Sir: If James Duport "invented" the saying "Quem Jupiter vult perdere, dementat prius" (Whom the gods would destroy, they first make mad), as Harry Graham says (letter, 19 June), he seems at the very least to have been inspired by a maxim of Publilius Syrus (1st century BCE): "Stultum facit Fortuna, quem vult perdere." (When Fortune wishes to ruin a man she makes him a fool.) But the observation was far from new even in Publilius's time.

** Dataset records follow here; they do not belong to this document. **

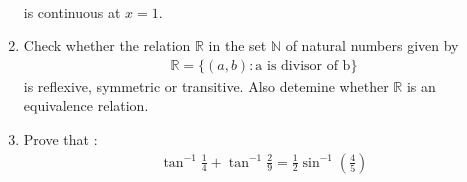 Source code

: \documentclass[12pt,-letter paper]{article}
\begin{document}
\begin{enumerate}
\\is continuous at $x=1$.
\item Check whether the relation $\mathbb{R}$ in the set $\mathbb{N}$ of natural numbers given by
\begin{align}
\mathbb{R} = \{(a, b) : \text{a is divisor of b}\}
\end{align}
is reflexive, symmetric or transitive. Also detemine whether $\mathbb{R}$ is an equivalence relation.
\item Prove that :
\begin{align}   \tan^{-1}\frac{1}{4}+\tan^{-1}\frac{2}{9}= \frac{1    }{2}\sin^{-1}\left(\frac{4}{5}\right)
\end{align}                          \end{enumerate}
\end{document}
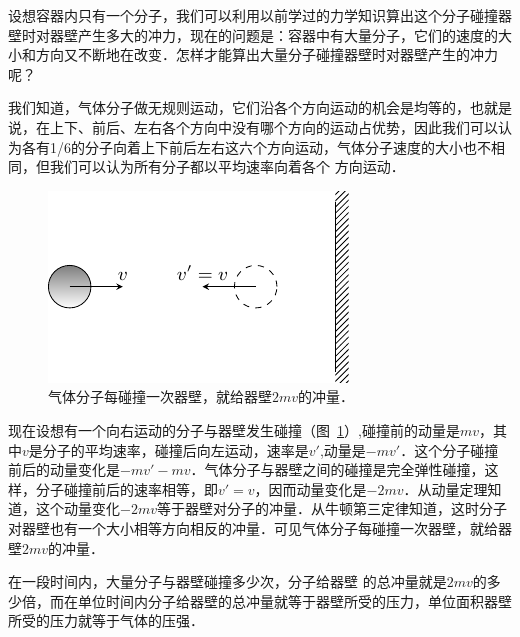 设想容器内只有一个分子，我们可以利用以前学过的力学知识算出这个分子碰撞器壁时对器壁产生多大的冲力，现在的问题是：容器中有大量分子，它们的速度的大小和方向又不断地在改变．怎样才能算出大量分子碰撞器壁时对器壁产生的冲力呢？

我们知道，气体分子做无规则运动，它们沿各个方向运动的机会是均等的，也就是说，在上下、前后、左右各个方向中没有哪个方向的运动占优势，因此我们可以认为各有1/6的分子向着上下前后左右这六个方向运动，气体分子速度的大小也不相同，但我们可以认为所有分子都以平均速率向着各个
方向运动．

\begin{figure}[htbp]
    \centering
    \includegraphics{fig/B/3-14.pdf}
    \caption{气体分子每碰撞一次器壁，就给器壁$2mv$的冲量．}\label{fig_B_3-14}
\end{figure}



现在设想有一个向右运动的分子与器壁发生碰撞（图~\ref{fig_B_3-14}）,碰撞前的动量是$mv$，其中$v$是分子的平均速率，碰撞后向左运动，速率是$v'$,动量是$-mv'$．这个分子碰撞前后的动量变化是$-mv'-mv$．气体分子与器壁之间的碰撞是完全弹性碰撞，这样，分子碰撞前后的速率相等，即$v'=v$，因而动量变化是$-2mv$．从动量定理知道，这个动量变化$-2mv$等于器壁对分子的冲量．从牛顿第三定律知道，这时分子对器壁也有一个大小相等方向相反的冲量．可见气体分子每碰撞一次器壁，就给器壁$2mv$的冲量．

在一段时间内，大量分子与器壁碰撞多少次，分子给器壁
的总冲量就是$2mv$的多少倍，而在单位时间内分子给器壁的总冲量就等于器壁所受的压力，单位面积器壁所受的压力就等于气体的压强．

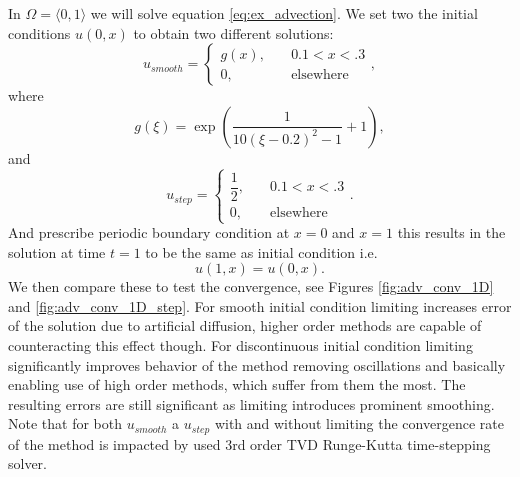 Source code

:\begin{example}[Advection 1D]
\label{ex:adv1D}
In $\Omega = \langle 0, 1 \rangle$ we will solve equation \eqref{eq:ex_advection}.
We set two the initial conditions $u(0, x)$ to obtain two different solutions:
\begin{equation}
u_{smooth} = \begin{cases}
g(x),\quad &0.1 < x < .3\\
0, \quad &\text{elsewhere}
\end{cases},
\end{equation}
where
\begin{equation}
g(\xi) = \exp\left(\frac{1}{10(\xi - 0.2)^2 - 1}+ 1\right),
\end{equation}
and
\begin{equation}
u_{step} = \begin{cases}
\dfrac{1}{2},\quad &0.1 < x < .3\\
0, \quad &\text{elsewhere}
\end{cases}.
\end{equation}
And prescribe periodic boundary condition at $x = 0 $ and $x = 1$  this 
results in the solution at time $t = 1$ to be the same as initial condition 
i.e.
\begin{equation}
u(1, x) = u(0, x).
\end{equation} 
We then compare these to test the convergence, see Figures 
\ref{fig:adv_conv_1D} and \ref{fig:adv_conv_1D_step}. For smooth initial condition 
limiting increases error of the solution due to artificial diffusion, higher order 
methods are capable of counteracting this effect though. For discontinuous initial 
condition limiting significantly improves behavior of the method removing oscillations 
and basically enabling use of high order methods, which suffer from them the most. The 
resulting errors are still significant as limiting introduces prominent 
smoothing. Note that for both $u_{smooth}$ a $u_{step}$ with and without limiting the 
convergence rate of the method is impacted by used 3rd order TVD Runge-Kutta 
time-stepping solver. 
\end{example}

I leave you with another of Publilius's quips: "Taciturnitas stulto homini pro sapientia est." (Let a fool remain silent if he would appear wise.)

Peter Norman

Brussels

Ariel Sharon's failings

Sir: Michael Gelman insists that Ariel Sharon's failings do not include the "gruesome mutilation of babies" (Letters, 20 June). I know he refuses to buy this newspaper any more, but if anyone sees him, perhaps they could slip him a copy of the Kahan Commission on the Sabra/Shatila massacre.

Simon Edge

London SE11

Courtesy on the buses

Sir: I am sorry to hear D F Taylor received discourteous treatment when using the new bus pass in the East Riding (letters, 13 June). He has been unlucky in his experience as this attitude is certainly not reflected in our part of the country. In west Dorset our bus drivers are unfailingly kind, courteous and cheerful. They are very patient with their band of elderly passengers and do all they can to help us to enjoy the benefits of our excellent new bus passes.

Anne Holbrook

Beaminster, Dorset

The faces of capitalism

Sir: Nitin Mehta (Letters, 19 June) says that "opposing biofuel should not be seen as opposing capitalism or globalisation. Capitalism with a humane face is in the best interest of all." Capitalism cannot have a humane face. It sells to the highest bidder, irrespective of need, and people who drive cars are richer than those who are starving.

Merrick Godhaven

Leeds

Little belief in Labour

Sir: Walter Wolfgang urges the Labour Party to "reconnect with its core voters" (Letters, 20 June). If this is the same Labour Party member who was ejected from a party conference for informing Jack Straw that he was talking rubbish, then your correspondent's loyalty and optimism is admirable. Unfortunately, I would suggest that a great many people no longer believe Mr Wolfgang's Labour Party even exists any more. Trade unions, for example, are threatening to withdraw financial support. If this is true, then the reconnection he advocates is not possible.

Robert Bottamley

Hedon, East Yorkshire

A guide to atheism

Sir: I look forward to a series of booklets on atheism to complement those on religions, especially for those of us who do not believe in an imaginary being.